◆ **Task directions**: If an entry below contains an image, drop the image and retype the rest exactly.

(Data for analysis Opens)

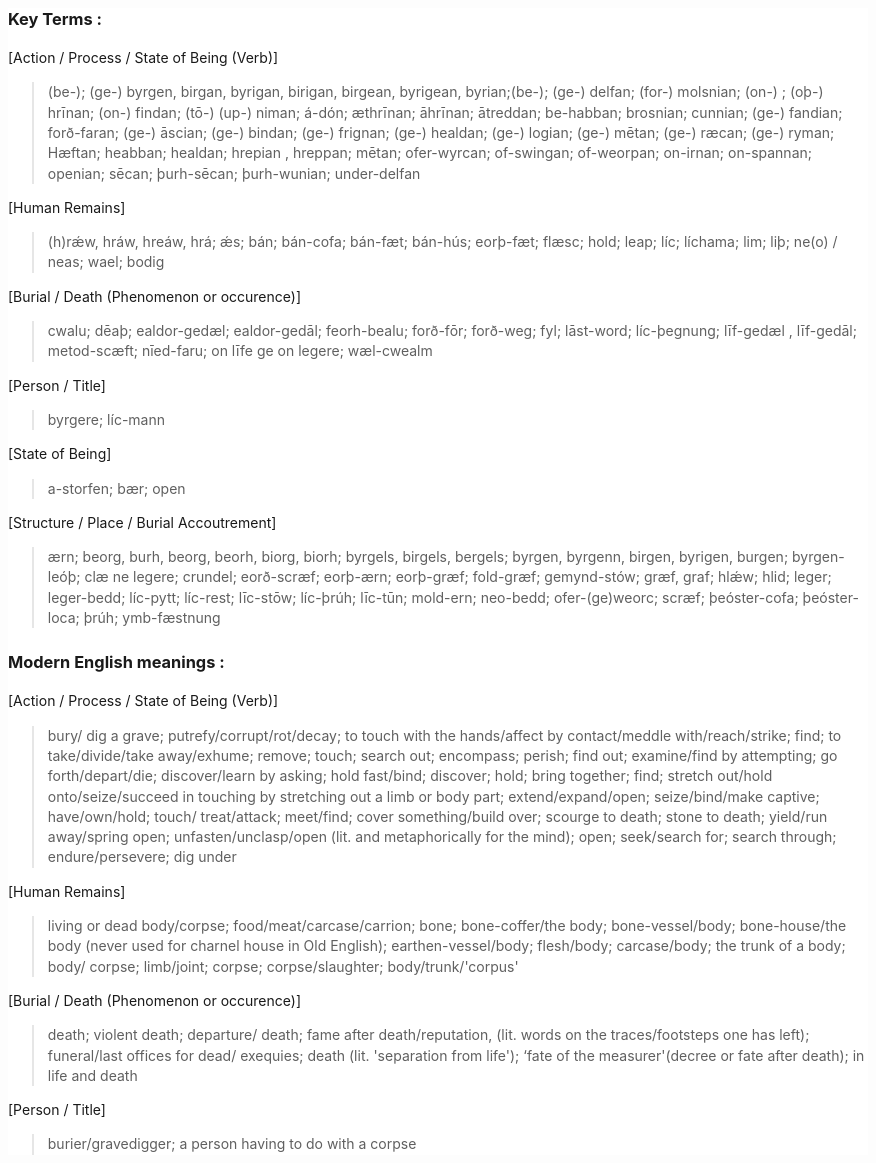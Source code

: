 ### Key Terms : 
[Action / Process / State of Being (Verb)]
> (be-); (ge-) byrgen, birgan, byrigan, birigan, birgean, byrigean, byrian;(be-); (ge-) delfan; (for-) molsnian; (on-) ; (oþ-) hrīnan; (on-) findan; (tō-) (up-) niman; á-dón; æthrīnan; āhrīnan; ātreddan; be-habban; brosnian; cunnian; (ge-) fandian; forð-faran; (ge-) āscian; (ge-) bindan; (ge-) frignan; (ge-) healdan; (ge-) logian; (ge-) mētan; (ge-) ræcan; (ge-) ryman; Hæftan; heabban; healdan; hrepian , hreppan; mētan; ofer-wyrcan; of-swingan; of-weorpan; on-irnan; on-spannan; openian; sēcan; þurh-sēcan; þurh-wunian; under-delfan

[Human Remains]
> (h)rǽw, hráw, hreáw, hrá; ǽs; bán; bán-cofa; bán-fæt; bán-hús; eorþ-fæt; flæsc; hold; leap; líc; líchama; lim; liþ; ne(o) / neas; wael; bodig

[Burial / Death (Phenomenon or occurence)]
> cwalu; dēaþ; ealdor-gedæl; ealdor-gedāl; feorh-bealu; forð-fōr; forð-weg; fyl; lāst-word; líc-þegnung; līf-gedæl , līf-gedāl; metod-scæft; nīed-faru; on līfe ge on legere; wæl-cwealm

[Person / Title]
> byrgere; líc-mann

[State of Being]
> a-storfen; bær; open

[Structure / Place / Burial Accoutrement]
> ærn; beorg, burh, beorg, beorh, biorg, biorh; byrgels, birgels, bergels; byrgen, byrgenn, birgen, byrigen, burgen; byrgen-leóþ; clæ ne legere; crundel; eorð-scræf; eorþ-ærn; eorþ-græf; fold-græf; gemynd-stów; græf, graf; hlǽw; hlid; leger; leger-bedd; líc-pytt; líc-rest; līc-stōw; líc-þrúh; līc-tūn; mold-ern; neo-bedd; ofer-(ge)weorc; scræf; þeóster-cofa; þeóster-loca; þrúh; ymb-fæstnung


### Modern English meanings : 
[Action / Process / State of Being (Verb)]
> bury/ dig a grave; putrefy/corrupt/rot/decay; to touch with the hands/affect by contact/meddle with/reach/strike; find; to take/divide/take away/exhume; remove; touch; search out; encompass; perish; find out; examine/find by attempting; go forth/depart/die; discover/learn by asking; hold fast/bind; discover; hold; bring together; find; stretch out/hold onto/seize/succeed in touching by stretching out a limb or body part; extend/expand/open; seize/bind/make captive; have/own/hold; touch/ treat/attack; meet/find; cover something/build over; scourge to death; stone to death; yield/run away/spring open; unfasten/unclasp/open (lit. and metaphorically for the mind); open; seek/search for; search through; endure/persevere; dig under

[Human Remains]
> living or dead body/corpse; food/meat/carcase/carrion; bone; bone-coffer/the body; bone-vessel/body; bone-house/the body (never used for charnel house in Old English); earthen-vessel/body; flesh/body; carcase/body; the trunk of a body; body/ corpse; limb/joint; corpse; corpse/slaughter; body/trunk/'corpus'

[Burial / Death (Phenomenon or occurence)]
> death; violent death; departure/ death; fame after death/reputation, (lit. words on the traces/footsteps one has left); funeral/last offices for dead/ exequies; death (lit. 'separation from life'); ‘fate of the measurer'(decree or fate after death); in life and death

[Person / Title]
> burier/gravedigger; a person having to do with a corpse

(Data for analysis Closes)

◆ **Solution to the exercise**:
Source code

: ### Key Terms : 
[Action / Process / State of Being (Verb)]
> (be-); (ge-) byrgen, birgan, byrigan, birigan, birgean, byrigean, byrian;(be-); (ge-) delfan; (for-) molsnian; (on-) ; (oþ-) hrīnan; (on-) findan; (tō-) (up-) niman; á-dón; æthrīnan; āhrīnan; ātreddan; be-habban; brosnian; cunnian; (ge-) fandian; forð-faran; (ge-) āscian; (ge-) bindan; (ge-) frignan; (ge-) healdan; (ge-) logian; (ge-) mētan; (ge-) ræcan; (ge-) ryman; Hæftan; heabban; healdan; hrepian , hreppan; mētan; ofer-wyrcan; of-swingan; of-weorpan; on-irnan; on-spannan; openian; sēcan; þurh-sēcan; þurh-wunian; under-delfan

[Human Remains]
> (h)rǽw, hráw, hreáw, hrá; ǽs; bán; bán-cofa; bán-fæt; bán-hús; eorþ-fæt; flæsc; hold; leap; líc; líchama; lim; liþ; ne(o) / neas; wael; bodig

[Burial / Death (Phenomenon or occurence)]
> cwalu; dēaþ; ealdor-gedæl; ealdor-gedāl; feorh-bealu; forð-fōr; forð-weg; fyl; lāst-word; líc-þegnung; līf-gedæl , līf-gedāl; metod-scæft; nīed-faru; on līfe ge on legere; wæl-cwealm

[Person / Title]
> byrgere; líc-mann

[State of Being]
> a-storfen; bær; open

[Structure / Place / Burial Accoutrement]
> ærn; beorg, burh, beorg, beorh, biorg, biorh; byrgels, birgels, bergels; byrgen, byrgenn, birgen, byrigen, burgen; byrgen-leóþ; clæ ne legere; crundel; eorð-scræf; eorþ-ærn; eorþ-græf; fold-græf; gemynd-stów; græf, graf; hlǽw; hlid; leger; leger-bedd; líc-pytt; líc-rest; līc-stōw; líc-þrúh; līc-tūn; mold-ern; neo-bedd; ofer-(ge)weorc; scræf; þeóster-cofa; þeóster-loca; þrúh; ymb-fæstnung


### Modern English meanings : 
[Action / Process / State of Being (Verb)]
> bury/ dig a grave; putrefy/corrupt/rot/decay; to touch with the hands/affect by contact/meddle with/reach/strike; find; to take/divide/take away/exhume; remove; touch; search out; encompass; perish; find out; examine/find by attempting; go forth/depart/die; discover/learn by asking; hold fast/bind; discover; hold; bring together; find; stretch out/hold onto/seize/succeed in touching by stretching out a limb or body part; extend/expand/open; seize/bind/make captive; have/own/hold; touch/ treat/attack; meet/find; cover something/build over; scourge to death; stone to death; yield/run away/spring open; unfasten/unclasp/open (lit. and metaphorically for the mind); open; seek/search for; search through; endure/persevere; dig under

[Human Remains]
> living or dead body/corpse; food/meat/carcase/carrion; bone; bone-coffer/the body; bone-vessel/body; bone-house/the body (never used for charnel house in Old English); earthen-vessel/body; flesh/body; carcase/body; the trunk of a body; body/ corpse; limb/joint; corpse; corpse/slaughter; body/trunk/'corpus'

[Burial / Death (Phenomenon or occurence)]
> death; violent death; departure/ death; fame after death/reputation, (lit. words on the traces/footsteps one has left); funeral/last offices for dead/ exequies; death (lit. 'separation from life'); ‘fate of the measurer'(decree or fate after death); in life and death

[Person / Title]
> burier/gravedigger; a person having to do with a corpse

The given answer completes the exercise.